Data extracts
========
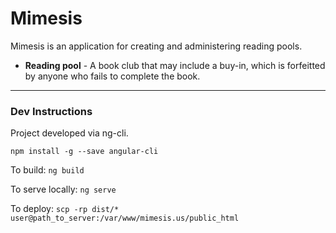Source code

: # Mimesis

Mimesis is an application for creating and administering reading pools.

- **Reading pool** - A book club that may include a 
buy-in, which is forfeitted by anyone who fails to 
complete the book.

- - -

### Dev Instructions

Project developed via ng-cli.

```
npm install -g --save angular-cli
```

To build: `ng build`

To serve locally: `ng serve`

To deploy: `scp -rp dist/* user@path_to_server:/var/www/mimesis.us/public_html`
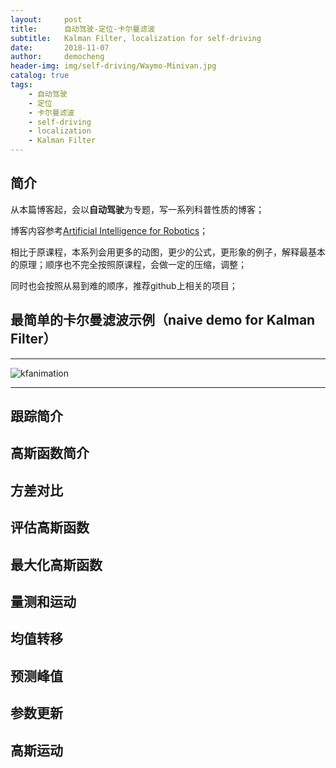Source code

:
 ```yaml
---
layout:     post
title:      自动驾驶-定位-卡尔曼滤波
subtitle:   Kalman Filter, localization for self-driving
date:       2018-11-07
author:     democheng
header-img: img/self-driving/Waymo-Minivan.jpg
catalog: true
tags:
    - 自动驾驶
    - 定位
    - 卡尔曼滤波
    - self-driving
    - localization
    - Kalman Filter
---
```


## 简介

从本篇博客起，会以**自动驾驶**为专题，写一系列科普性质的博客；

博客内容参考[Artificial Intelligence for Robotics](https://www.udacity.com/course/artificial-intelligence-for-robotics--cs373)；

相比于原课程，本系列会用更多的动图，更少的公式，更形象的例子，解释最基本的原理；顺序也不完全按照原课程，会做一定的压缩，调整；

同时也会按照从易到难的顺序，推荐github上相关的项目；
## 最简单的卡尔曼滤波示例（naive demo for Kalman Filter）

---

![kfanimation](https://github.com/democheng/PythonRobotics/raw/master/kalmanfilter.gif)

---

## 跟踪简介

## 高斯函数简介

## 方差对比

## 评估高斯函数

## 最大化高斯函数

## 量测和运动

## 均值转移

## 预测峰值

## 参数更新

## 高斯运动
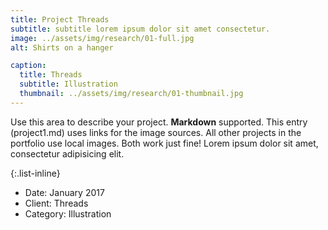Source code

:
 ```yaml
---
title: Project Threads
subtitle: subtitle lorem ipsum dolor sit amet consectetur.
image: ../assets/img/research/01-full.jpg
alt: Shirts on a hanger

caption:
  title: Threads
  subtitle: Illustration
  thumbnail: ../assets/img/research/01-thumbnail.jpg
---
```

Use this area to describe your project. **Markdown** supported. This entry (project1.md) uses links for the image sources. All other projects in the portfolio use local images. Both work just fine! Lorem ipsum dolor sit amet, consectetur adipisicing elit. 

{:.list-inline}
- Date: January 2017
- Client: Threads
- Category: Illustration

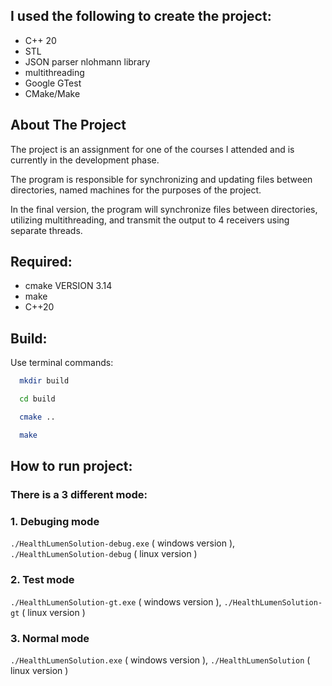 ## I used the following to create the project:
- C++ 20
- STL
- JSON parser nlohmann library
- multithreading
- Google GTest
- CMake/Make
  
## About The Project

The project is an assignment for one of the courses I attended and is currently in the development phase.

The program is responsible for synchronizing and updating files between directories, named machines for the purposes of the project.

In the final version, the program will synchronize files between directories, utilizing multithreading, and transmit the output to 4 receivers using separate threads.

## Required:

- cmake VERSION 3.14 
- make 
- C++20

## Build:
Use terminal commands:
```bash 
  mkdir build
```

```bash
  cd build
```

```bash
  cmake ..
```

```bash
  make
```

## How to run project:

### There is a 3 different mode:

### 1. Debuging mode 
```./HealthLumenSolution-debug.exe``` ( windows version ), ```./HealthLumenSolution-debug``` ( linux version )
### 2. Test mode 
```./HealthLumenSolution-gt.exe``` ( windows version ), ```./HealthLumenSolution-gt``` ( linux version )
### 3. Normal mode 
```./HealthLumenSolution.exe``` ( windows version ), ```./HealthLumenSolution``` ( linux version )
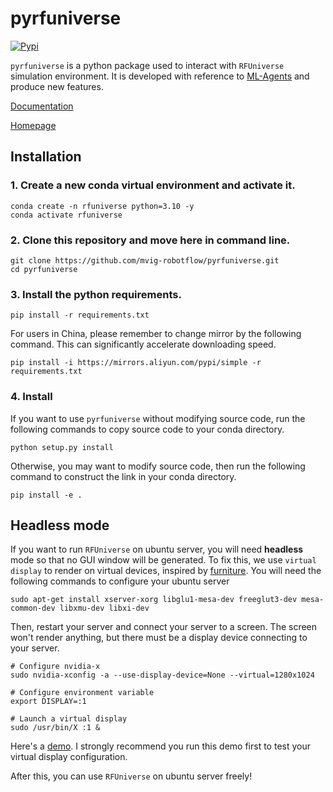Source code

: # pyrfuniverse

[![Pypi](https://img.shields.io/pypi/v/pyrfuniverse.svg)](https://pypi.org/project/pyrfuniverse/)

`pyrfuniverse` is a python package used to interact with `RFUniverse` simulation environment. It is developed with reference to [ML-Agents](https://github.com/Unity-Technologies/ml-agents) and produce new features.

[Documentation](https://docs.robotflow.ai/pyrfuniverse)

[Homepage](https://sites.google.com/view/rfuniverse)

<!-- [Documentation-Chinese](https://knotty-watch-cad.notion.site/RFUniverse-3afda956497b4c33b5a45f68b49d9816) -->

## Installation

### 1. Create a new conda virtual environment and activate it.

```shell
conda create -n rfuniverse python=3.10 -y
conda activate rfuniverse
```

### 2. Clone this repository and move here in command line.

```shell
git clone https://github.com/mvig-robotflow/pyrfuniverse.git
cd pyrfuniverse
```

### 3. Install the python requirements.

```shell
pip install -r requirements.txt
```

For users in China, please remember to change mirror by the following command. This can significantly accelerate
downloading speed.

```shell
pip install -i https://mirrors.aliyun.com/pypi/simple -r requirements.txt
```

### 4. Install

If you want to use `pyrfuniverse` without modifying source code, run the following commands to copy source code to your conda directory.

```shell
python setup.py install
```

Otherwise, you may want to modify source code, then run the following command to construct the link in your conda directory.

```shell
pip install -e .
```

## Headless mode

If you want to run `RFUniverse` on ubuntu server, you will need **headless** mode so that no GUI window will be
generated. To fix this, we use `virtual display` to render on virtual devices, inspired by
[furniture](https://github.com/clvrai/furniture/blob/master/docs/installation.md#virtual-display-on-headless-machines).
You will need the following commands to configure your ubuntu server

```shell
sudo apt-get install xserver-xorg libglu1-mesa-dev freeglut3-dev mesa-common-dev libxmu-dev libxi-dev
```

Then, restart your server and connect your server to a screen. The screen won't render anything, but there must be a
display device connecting to your server.

```shell
# Configure nvidia-x
sudo nvidia-xconfig -a --use-display-device=None --virtual=1280x1024

# Configure environment variable
export DISPLAY=:1

# Launch a virtual display
sudo /usr/bin/X :1 &
```

Here's a [demo](./docs/headless_mode_demo.md). I strongly recommend you run this demo first to test your virtual display
configuration.

After this, you can use `RFUniverse` on ubuntu server freely!
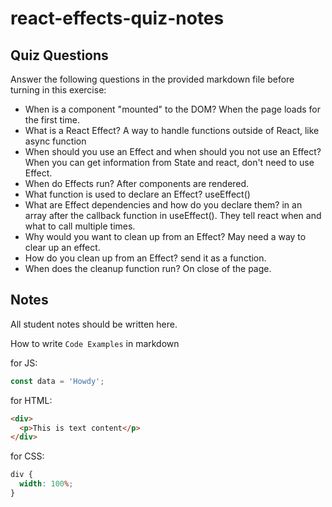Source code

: # react-effects-quiz-notes

## Quiz Questions

Answer the following questions in the provided markdown file before turning in this exercise:

- When is a component "mounted" to the DOM?
  When the page loads for the first time.
- What is a React Effect?
  A way to handle functions outside of React, like async function
- When should you use an Effect and when should you not use an Effect?
  When you can get information from State and react, don't need to use Effect.
- When do Effects run?
  After components are rendered.
- What function is used to declare an Effect?
  useEffect()
- What are Effect dependencies and how do you declare them?
  in an array after the callback function in useEffect(). They tell react when and what to call multiple times.
- Why would you want to clean up from an Effect?
  May need a way to clear up an effect.
- How do you clean up from an Effect?
  send it as a function.
- When does the cleanup function run?
  On close of the page.

## Notes

All student notes should be written here.

How to write `Code Examples` in markdown

for JS:

```javascript
const data = 'Howdy';
```

for HTML:

```html
<div>
  <p>This is text content</p>
</div>
```

for CSS:

```css
div {
  width: 100%;
}
```
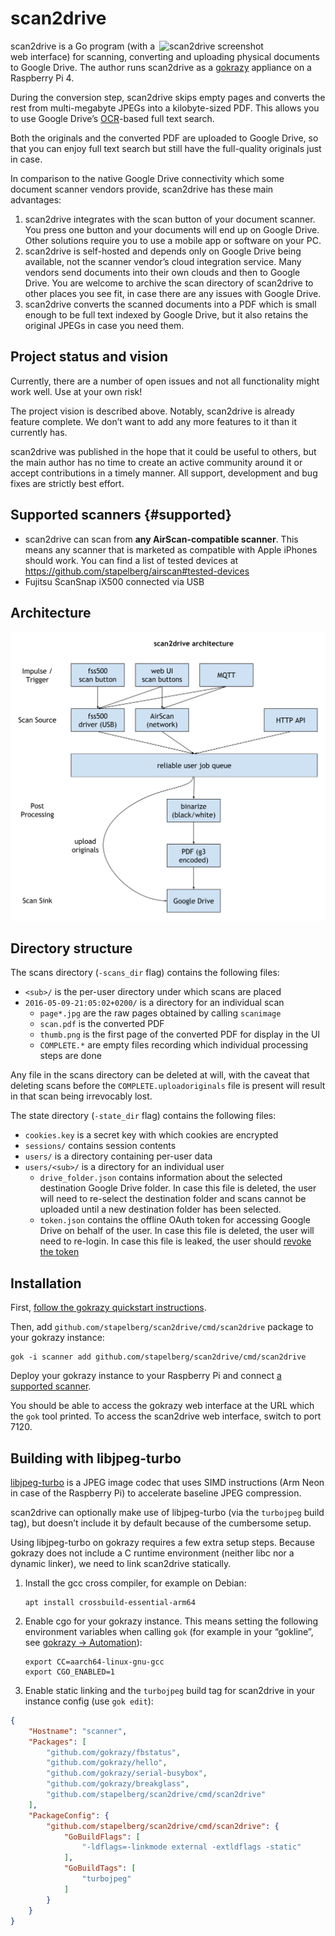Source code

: # scan2drive

<img src="https://github.com/stapelberg/scan2drive/raw/main/scan2drive.png"
width="266" align="right" alt="scan2drive screenshot">

scan2drive is a Go program (with a web interface) for scanning, converting and
uploading physical documents to Google Drive. The author runs scan2drive as a
[gokrazy](https://gokrazy.org/) appliance on a Raspberry Pi 4.

During the conversion step, scan2drive skips empty pages and converts the rest
from multi-megabyte JPEGs into a kilobyte-sized PDF. This allows you to use
Google Drive’s
[OCR](https://en.wikipedia.org/wiki/Optical_character_recognition)-based full
text search.

Both the originals and the converted PDF are uploaded to Google Drive, so that
you can enjoy full text search but still have the full-quality originals just
in case.

In comparison to the native Google Drive connectivity which some document
scanner vendors provide, scan2drive has these main advantages:

 1. scan2drive integrates with the scan button of your document scanner. You
    press one button and your documents will end up on Google Drive. Other
    solutions require you to use a mobile app or software on your PC.
 1. scan2drive is self-hosted and depends only on Google Drive being available,
    not the scanner vendor’s cloud integration service. Many vendors send
    documents into their own clouds and then to Google Drive. You are welcome
    to archive the scan directory of scan2drive to other places you see fit, in
    case there are any issues with Google Drive.
 1. scan2drive converts the scanned documents into a PDF which is small enough
    to be full text indexed by Google Drive, but it also retains the original
    JPEGs in case you need them.

## Project status and vision

Currently, there are a number of open issues and not all functionality might
work well. Use at your own risk!

The project vision is described above. Notably, scan2drive is already feature
complete. We don’t want to add any more features to it than it currently has.

scan2drive was published in the hope that it could be useful to others, but the
main author has no time to create an active community around it or accept
contributions in a timely manner. All support, development and bug fixes are
strictly best effort.

## Supported scanners {#supported}

* scan2drive can scan from **any AirScan-compatible scanner**. This means any
  scanner that is marketed as compatible with Apple iPhones should work. You can
  find a list of tested devices at
  https://github.com/stapelberg/airscan#tested-devices
* Fujitsu ScanSnap iX500 connected via USB

## Architecture

![](/img/2021-11-14-scan2drive-architecture.svg)

## Directory structure

The scans directory (`-scans_dir` flag) contains the following files:

 * `<sub>/` is the per-user directory under which scans are placed
  * `2016-05-09-21:05:02+0200/` is a directory for an individual scan
    * `page*.jpg` are the raw pages obtained by calling `scanimage`
    * `scan.pdf` is the converted PDF
    * `thumb.png` is the first page of the converted PDF for display in the UI
    * `COMPLETE.*` are empty files recording which individual processing steps
      are done

Any file in the scans directory can be deleted at will, with the caveat that
deleting scans before the `COMPLETE.uploadoriginals` file is present will
result in that scan being irrevocably lost.

The state directory (`-state_dir` flag) contains the following files:

 * `cookies.key` is a secret key with which cookies are encrypted
 * `sessions/` contains session contents
 * `users/` is a directory containing per-user data
  * `users/<sub>/` is a directory for an individual user
    * `drive_folder.json` contains information about the selected destination
      Google Drive folder. In case this file is deleted, the user will need to
      re-select the destination folder and scans cannot be uploaded until a new
      destination folder has been selected.
    * `token.json` contains the offline OAuth token for accessing Google Drive
      on behalf of the user. In case this file is deleted, the user will need
      to re-login. In case this file is leaked, the user should [revoke the
      token](https://security.google.com/settings/u/0/security/permissions)

## Installation

First, [follow the gokrazy quickstart instructions](https://gokrazy.org/quickstart.html).

Then, add `github.com/stapelberg/scan2drive/cmd/scan2drive` package to your
gokrazy instance:

```
gok -i scanner add github.com/stapelberg/scan2drive/cmd/scan2drive
```

Deploy your gokrazy instance to your Raspberry Pi and connect [a supported
scanner](#supported).

You should be able to access the gokrazy web interface at the URL which the
`gok` tool printed. To access the scan2drive web interface, switch to port 7120.

## Building with libjpeg-turbo

[libjpeg-turbo](https://libjpeg-turbo.org/) is a JPEG image codec that uses SIMD
instructions (Arm Neon in case of the Raspberry Pi) to accelerate baseline JPEG
compression.

scan2drive can optionally make use of libjpeg-turbo (via the `turbojpeg` build
tag), but doesn’t include it by default because of the cumbersome setup.

Using libjpeg-turbo on gokrazy requires a few extra setup steps. Because gokrazy
does not include a C runtime environment (neither libc nor a dynamic linker), we
need to link scan2drive statically.

1. Install the gcc cross compiler, for example on Debian:
    ```
   apt install crossbuild-essential-arm64
   ```

1. Enable cgo for your gokrazy instance. This means setting the following
   environment variables when calling `gok` (for example in your “gokline”, see
   [gokrazy → Automation](https://gokrazy.org/userguide/automation/)):

    ```
    export CC=aarch64-linux-gnu-gcc
    export CGO_ENABLED=1
    ```

1. Enable static linking and the `turbojpeg` build tag for scan2drive in your
   instance config (use `gok edit`):

```json
{
    "Hostname": "scanner",
    "Packages": [
        "github.com/gokrazy/fbstatus",
        "github.com/gokrazy/hello",
        "github.com/gokrazy/serial-busybox",
        "github.com/gokrazy/breakglass",
        "github.com/stapelberg/scan2drive/cmd/scan2drive"
    ],
    "PackageConfig": {
        "github.com/stapelberg/scan2drive/cmd/scan2drive": {
            "GoBuildFlags": [
                "-ldflags=-linkmode external -extldflags -static"
            ],
            "GoBuildTags": [
                "turbojpeg"
            ]
        }
    }
}
```
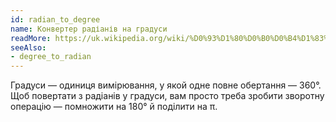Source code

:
 ```yaml
---
id: radian_to_degree
name: Конвертер радіанів на градуси
readMore: https://uk.wikipedia.org/wiki/%D0%93%D1%80%D0%B0%D0%B4%D1%83%D1%81_(%D0%B3%D0%B5%D0%BE%D0%BC%D0%B5%D1%82%D1%80%D1%96%D1%8F)
seeAlso:
- degree_to_radian
---
```


Градуси — одиниця вимірювання, у якой одне повне обертання — 360°. Щоб повертати з радіанів у градуси, вам просто треба зробити зворотну операцію — помножити на 180° й поділити на π.
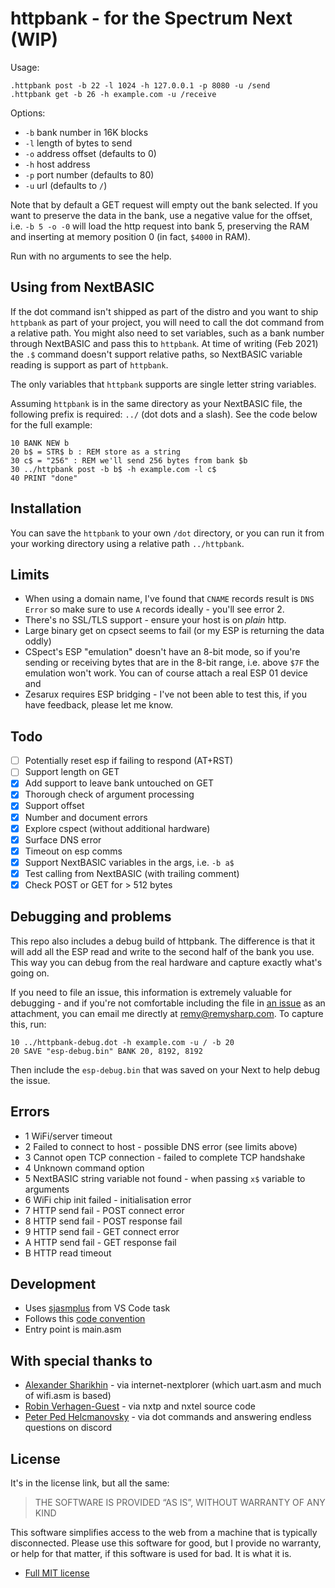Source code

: # httpbank - for the Spectrum Next (WIP)

Usage:

```
.httpbank post -b 22 -l 1024 -h 127.0.0.1 -p 8080 -u /send
.httpbank get -b 26 -h example.com -u /receive
```

Options:

- `-b` bank number in 16K blocks
- `-l` length of bytes to send
- `-o` address offset (defaults to 0)
- `-h` host address
- `-p` port number (defaults to 80)
- `-u` url (defaults to `/`)

Note that by default a GET request will empty out the bank selected. If you want to preserve the data in the bank, use a negative value for the offset, i.e. `-b 5 -o -0` will load the http request into bank 5, preserving the RAM and inserting at memory position 0 (in fact, `$4000` in RAM).

Run with no arguments to see the help.

## Using from NextBASIC

If the dot command isn't shipped as part of the distro and you want to ship `httpbank` as part of your project, you will need to call the dot command from a relative path. You might also need to set variables, such as a bank number through NextBASIC and pass this to `httpbank`. At time of writing (Feb 2021) the `.$` command doesn't support relative paths, so NextBASIC variable reading is support as part of `httpbank`.

The only variables that `httpbank` supports are single letter string variables.

Assuming `httpbank` is in the same directory as your NextBASIC file, the following prefix is required: `../` (dot dots and a slash). See the code below for the full example:

```
10 BANK NEW b
20 b$ = STR$ b : REM store as a string
30 c$ = "256" : REM we'll send 256 bytes from bank $b
30 ../httpbank post -b b$ -h example.com -l c$
40 PRINT "done"
```

## Installation

You can save the `httpbank` to your own `/dot` directory, or you can run it from your working directory using a relative path `../httpbank`.

## Limits

- When using a domain name, I've found that `CNAME` records result is `DNS Error` so make sure to use `A` records ideally - you'll see error 2.
- There's no SSL/TLS support - ensure your host is on *plain* http.
- Large binary get on cpsect seems to fail (or my ESP is returning the data oddly)
- CSpect's ESP "emulation" doesn't have an 8-bit mode, so if you're sending or receiving bytes that are in the 8-bit range, i.e. above `$7F` the emulation won't work. You can of course attach a real ESP 01 device and
- Zesarux requires ESP bridging - I've not been able to test this, if you have feedback, please let me know.

## Todo

- [ ] Potentially reset esp if failing to respond (AT+RST)
- [ ] Support length on GET
- [x] Add support to leave bank untouched on GET
- [x] Thorough check of argument processing
- [x] Support offset
- [x] Number and document errors
- [x] Explore cspect (without additional hardware)
- [x] Surface DNS error
- [x] Timeout on esp comms
- [x] Support NextBASIC variables in the args, i.e. `-b a$`
- [x] Test calling from NextBASIC (with trailing comment)
- [x] Check POST or GET for > 512 bytes

## Debugging and problems

This repo also includes a debug build of httpbank. The difference is that it will add all the ESP read and write to the second half of the bank you use. This way you can debug from the real hardware and capture exactly what's going on.

If you need to file an issue, this information is extremely valuable for debugging - and if you're not comfortable including the file in [an issue](https://github.com/remy/next-httpbank/issues/new) as an attachment, you can email me directly at remy@remysharp.com. To capture this, run:

```
10 ../httpbank-debug.dot -h example.com -u / -b 20
20 SAVE "esp-debug.bin" BANK 20, 8192, 8192
```

Then include the `esp-debug.bin` that was saved on  your Next to help debug the issue.

## Errors

- 1 WiFi/server timeout
- 2 Failed to connect to host - possible DNS error (see limits above)
- 3 Cannot open TCP connection - failed to complete TCP handshake
- 4 Unknown command option
- 5 NextBASIC string variable not found - when passing `x$` variable to arguments
- 6 WiFi chip init failed - initialisation error
- 7 HTTP send fail - POST connect error
- 8 HTTP send fail - POST response fail
- 9 HTTP send fail - GET connect error
- A HTTP send fail - GET response fail
- B HTTP read timeout

## Development

- Uses [sjasmplus](https://z00m128.github.io/sjasmplus/documentation.html) from VS Code task
- Follows this [code convention](https://github.com/remy/z80-code-conventions)
- Entry point is main.asm

## With special thanks to

- [Alexander Sharikhin](https://github.com/nihirash) - via internet-nextplorer (which uart.asm and much of wifi.asm is based)
- [Robin Verhagen-Guest](https://github.com/Threetwosevensixseven/NXtel) - via nxtp and nxtel source code
- [Peter Ped Helcmanovsky](https://github.com/ped7g/) - via dot commands and answering endless questions on discord

## License

It's in the license link, but all the same:

> THE SOFTWARE IS PROVIDED “AS IS”, WITHOUT WARRANTY OF ANY KIND

This software simplifies access to the web from a machine that is typically disconnected. Please use this software for good, but I provide no warranty, or help for that matter, if this software is used for bad. It is what it is.

- [Full MIT license](https://rem.mit-license.org/)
========
Problem requirements
Only one part of the material above is to be transcribed, namely the lines starting with the line that has "## Debugging and problems" and going on through the line that has "- 8 HTTP send fail - POST response fail", exactly as they stand.

Exercise answer
## Debugging and problems

This repo also includes a debug build of httpbank. The difference is that it will add all the ESP read and write to the second half of the bank you use. This way you can debug from the real hardware and capture exactly what's going on.

If you need to file an issue, this information is extremely valuable for debugging - and if you're not comfortable including the file in [an issue](https://github.com/remy/next-httpbank/issues/new) as an attachment, you can email me directly at remy@remysharp.com. To capture this, run:

```
10 ../httpbank-debug.dot -h example.com -u / -b 20
20 SAVE "esp-debug.bin" BANK 20, 8192, 8192
```

Then include the `esp-debug.bin` that was saved on  your Next to help debug the issue.

## Errors

- 1 WiFi/server timeout
- 2 Failed to connect to host - possible DNS error (see limits above)
- 3 Cannot open TCP connection - failed to complete TCP handshake
- 4 Unknown command option
- 5 NextBASIC string variable not found - when passing `x$` variable to arguments
- 6 WiFi chip init failed - initialisation error
- 7 HTTP send fail - POST connect error
- 8 HTTP send fail - POST response fail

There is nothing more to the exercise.